Dez integrantes da CCJ, de partidos diversos, são investigados na operação Lava Jato.
Mais surpresa?
A CCJ sabatinará Alexandre de Moraes, o ministro da Justiça escolhido por Michel Temer (PMDB) para substituir Teori Zavascki no Supremo Tribunal Federal. Em sua tese de doutorado, Moraes defendeu que detentor de cargo de confiança não fosse indicado para o STF “durante o mandato do presidente da República em exercício”, para evitar “demonstração de gratidão política” _como revelou o repórter Luiz Maklouf Carvalho.
Surpresa, ainda?
A Polícia Federal apontou indícios de que o presidente da Câmara, Rodrigo Maia (DEM-RJ), recebeu propina da OAS.
Haja surpresa.
A PF também suspeita que o governador Luiz Fernando Pezão (PMDB) tenha embolsado um por fora, no butim acumulado pelo esquema criminoso comandado _sustenta o Ministério Público Federal_ por seu antecessor e padrinho, Sérgio Cabral (PMDB).
Não diga.
O senador José Sarney (PMDB-AP), investigado na Lava Jato, nomeia no governo Temer.
Quem é vivo sempre aparece.
O secretário Moreira Franco (PMDB), o Angorá da planilha de propinas da Odebrecht, foi promovido a ministro.
Quem quiser conhecer Wellington Moreira Franco deveria visitar alguns episódios de concorrências públicas em sua administração no Estado do Rio, nas décadas de 1980 e 1990 _o repórter Janio de Freitas escrutinou-os então.
Pauderney Avelino, líder do DEM na Câmara, é influente no governo Temer. Sobre o deputado, disse em gravação Sérgio Machado (PMDB), ex-presidente da Transpetro: ''Um cara mais corrupto que aquele não existe''.

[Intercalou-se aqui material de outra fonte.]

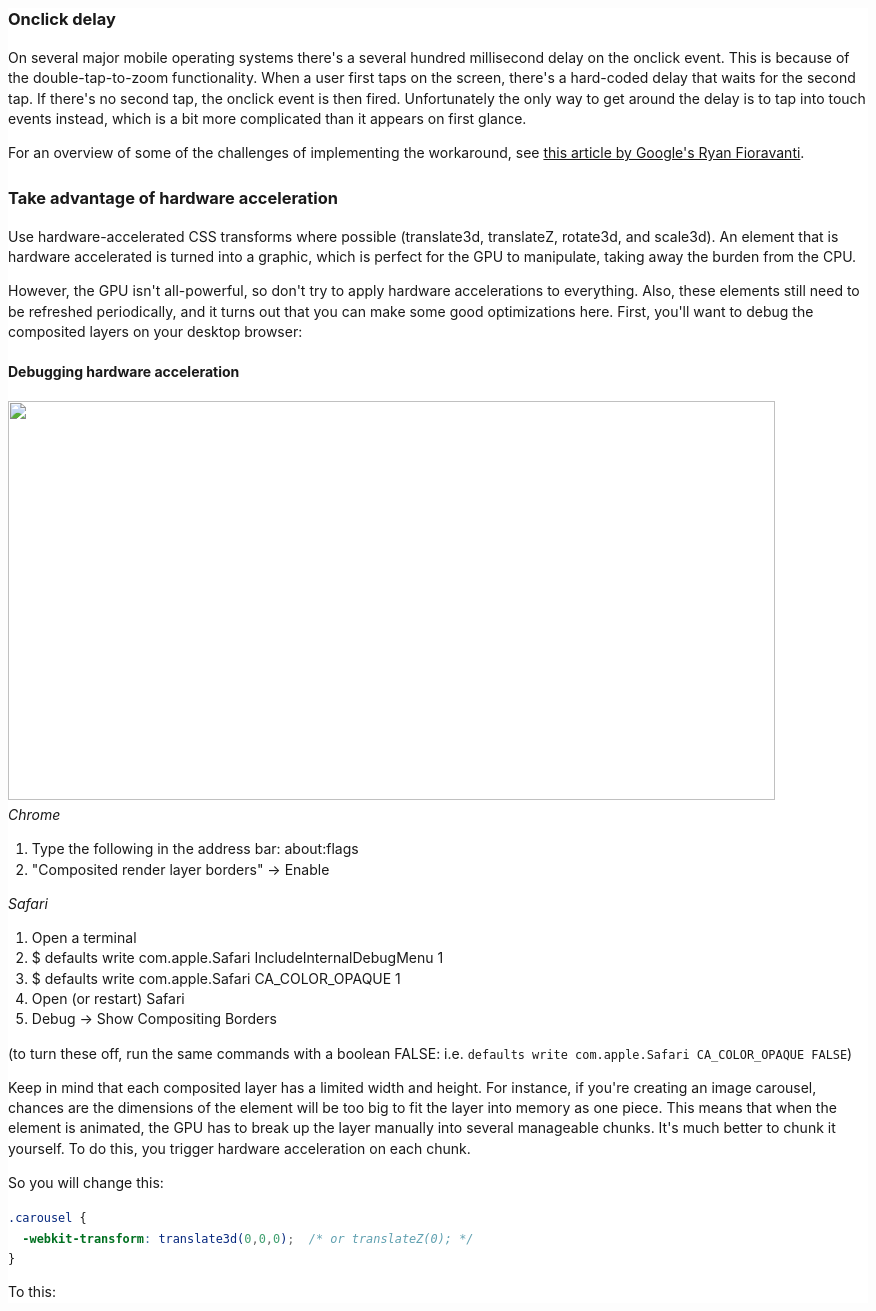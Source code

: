### Onclick delay



On several major mobile operating systems there's a several hundred millisecond delay on the onclick event. This is because of the double-tap-to-zoom functionality. When a user first taps on the screen, there's a hard-coded delay that waits for the second tap. If there's no second tap, the onclick event is then fired. Unfortunately the only way to get around the delay is to tap into touch events instead, which is a bit more complicated than it appears on first glance.

For an overview of some of the challenges of implementing the workaround, see [this article by Google's Ryan Fioravanti][25].

### Take advantage of hardware acceleration

Use hardware-accelerated CSS transforms where possible (translate3d, translateZ, rotate3d, and scale3d). An element that is hardware accelerated is turned into a graphic, which is perfect for the GPU to manipulate, taking away the burden from the CPU.

However, the GPU isn't all-powerful, so don't try to apply hardware accelerations to everything. Also, these elements still need to be refreshed periodically, and it turns out that you can make some good optimizations here. First, you'll want to debug the composited layers on your desktop browser:

#### Debugging hardware acceleration

[<img src="http://davidbcalhoun.com/wp-content/uploads/2011/10/debug-composited-layers-hardware-acceleration.png" alt="" title="WebKit's poster circle demo with and without the debug information" width="767" height="399" class="aligncenter size-full wp-image-803" />][26]  
*Chrome*

1.  Type the following in the address bar: about:flags
2.  "Composited render layer borders" -> Enable

*Safari*

1.  Open a terminal
2.  $ defaults write com.apple.Safari IncludeInternalDebugMenu 1
3.  $ defaults write com.apple.Safari CA_COLOR_OPAQUE 1
4.  Open (or restart) Safari
5.  Debug -> Show Compositing Borders

(to turn these off, run the same commands with a boolean FALSE: i.e. ``defaults write com.apple.Safari CA_COLOR_OPAQUE FALSE``)

Keep in mind that each composited layer has a limited width and height. For instance, if you're creating an image carousel, chances are the dimensions of the element will be too big to fit the layer into memory as one piece. This means that when the element is animated, the GPU has to break up the layer manually into several manageable chunks. It's much better to chunk it yourself. To do this, you trigger hardware acceleration on each chunk.

So you will change this:

```css
.carousel {
  -webkit-transform: translate3d(0,0,0);  /* or translateZ(0); */
}
```

To this:


 [1]: http://www.meetup.com/SF-Web-Performance-Group/events/16116764
 [2]: http://davidbcalhoun.com/present/mobile-performance/
 [3]: https://github.com/yahoo/boomerang
 [4]: http://www.stevesouders.com/blog/2011/01/10/announcing-my-focus-on-mobile/
 [5]: http://meyerweb.com/eric/tools/s5/
 [6]: http://imakewebthings.github.com/deck.js/
 [7]: http://en.wikipedia.org/wiki/EMOBILE_Limited
 [8]: http://stevesouders.com/ms/
 [9]: http://opensignalmaps.com/
 [10]: http://www.yuiblog.com/blog/2008/02/06/iphone-cacheability/
 [11]: http://www.yuiblog.com/blog/2010/07/12/mobile-browser-cache-limits-revisited/
 [12]: http://www.stevesouders.com/blog/2010/07/12/mobile-cache-file-sizes/
 [13]: http://www.browserscope.org/user/tests/table/agt1YS1wcm9maWxlcnINCxIEVGVzdBj_1OsBDA?v=3&#038;layout=simple&#038;f=Max%20js%20Cache%20Size%20(kB)
 [14]: http://filamentgroup.com/examples/responsive-images-new/demos/A-Default/demo.html
 [15]: http://filamentgroup.com/lab/responsive_images_experimenting_with_context_aware_image_sizing/
 [16]: http://davidbcalhoun.com/2010/using-navigator-connection-android
 [17]: http://modernizr.com/
 [18]: http://davidbcalhoun.com/2011/when-to-base64-encode-images-and-when-not-to
 [19]: http://compass-style.org/reference/compass/helpers/inline-data/
 [20]: http://pukupi.com/post/1964
 [21]: http://en.wikipedia.org/wiki/Emoji#Emoji_in_the_Unicode_standard
 [22]: http://www.unicode.org/charts/PDF/U1F300.pdf
 [23]: http://code.google.com/p/android/issues/detail?id=767
 [24]: http://googlecode.blogspot.com/2009/09/gmail-for-mobile-html5-series-reducing.html
 [25]: http://code.google.com/mobile/articles/fast_buttons.html
 [26]: http://www.webkit.org/blog-files/3d-transforms/poster-circle.html
 [27]: http://dl.dropbox.com/u/5618867/mseeley-2011-09-27-html5devconf.pdf
 [28]: http://www.html5rocks.com/en/mobile/optimization-and-performance.html
 [29]: http://www.blaze.io/mobile/http-pipelining-big-in-mobile/
 [30]: https://developer.mozilla.org/En/Controlling_DNS_prefetching
 [31]: http://www.mydigitallife.info/turn-off-dns-prefetching-in-google-chrome-to-fix-resolving-host-and-cannot-load-page-error/
 [32]: https://developer.mozilla.org/En/DOM/Document.querySelector
 [33]: https://developer.mozilla.org/en/DOM/document.querySelectorAll
 [34]: https://developer.mozilla.org/en/DOM/document.getElementsByClassName
 [35]: https://developer.mozilla.org/en/DOM/element.classList
 [36]: https://developer.mozilla.org/En/XMLHttpRequest/Using_XMLHttpRequest
 [37]: http://hacks.mozilla.org/2009/07/cross-site-xmlhttprequest-with-cors/
 [38]: https://developer.mozilla.org/en/DOM/Manipulating_the_browser_history
 [39]: https://bugs.webkit.org/show_bug.cgi?id=42940
 [40]: http://www.the-art-of-web.com/html/html5-form-validation/
 [41]: http://zeptojs.com/
 [42]: http://microjs.com/
 [43]: http://westcoastlogic.com/lawnchair/
 [44]: http://29a.ch/2011/5/27/fast-html5-canvas-on-iphone-mobile-safari-performance
 [45]: http://paulbakaus.com/2011/10/10/scroller-vs-scrollability-deathmatch/
 [46]: http://joehewitt.com/2011/10/05/fast-animation-with-ios-webkit
 [47]: http://www.chromium.org/spdy
 [48]: http://androidandme.com/2011/10/news/google-chrome-is-finally-coming-to-an-android-device-near-you/
 [49]: http://stevesouders.com/mobileperf/mobileperfbkm.php
 [50]: http://calendar.perfplanet.com/2010/mobile-performance-analysis-using-pcapperf/
 [51]: http://www.blaze.io/mobile/
 [52]: http://www.w3.org/TR/mwabp/
 [53]: http://stevesouders.com/mobileperf/
 [54]: http://www.strangeloopnetworks.com/web-performance-optimization-hub/topics/mobile/
 [55]: http://www.flickr.com/photos/henrybloomfield/4442900025/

O senador Renan Calheiros (PMDB-AL) emendou, na conversa com Machado: ''Pauderney Avelino, Mendoncinha''. Mendoncinha foi identificado pelo noticiário como Mendonça Filho (DEM), o ministro da Educação.
Surpresa com o prestígio de Mendoncinha e Pauderney no Planalto?
Só quem não ouviu ou não quis entender o áudio do diálogo entre Sérgio Machado e Romero Jucá (PMDB-RR). Ainda na época do governo Dilma Rousseff, os dois tratavam do cenário da Lava Jato:
''Tem que mudar o governo pra poder estancar essa sangria'', disse Jucá.
Machado: ''É um acordo, botar o Michel [Temer], num grande acordo nacional''.
Jucá: ''Com o Supremo, com tudo''.
Machado: ''Com tudo, aí parava tudo''.
Jucá: ''É. Delimitava onde está, pronto''.
Onde anda Jucá? O senador é o líder do governo no Congresso. E o Caju em planilha de agrados da Odebrecht.
Constava das escrituras, ou da Lei Jucá: ''Estancar essa sangria''. Com esse propósito o governo se move.
Enquanto isso, Temer trata com distância olímpica o caos na segurança e a devastação social no Espírito Santo e outros Estados.
O PMDB, escudado por chantagens, ocupou postos relevantes nos governos Dilma, Lula, FHC.
Agora, não tem mais intermediários. Concentra o poder.
Inexiste surpresa autêntica, a não ser dos muito ingênuos, com a conspiração pela impunidade.
Surpreendente é ter quem ainda se surpreenda.
Quase tudo era previsível.
É previsível até a imprevisibilidade do futuro do Brasil, mesmo o imediato.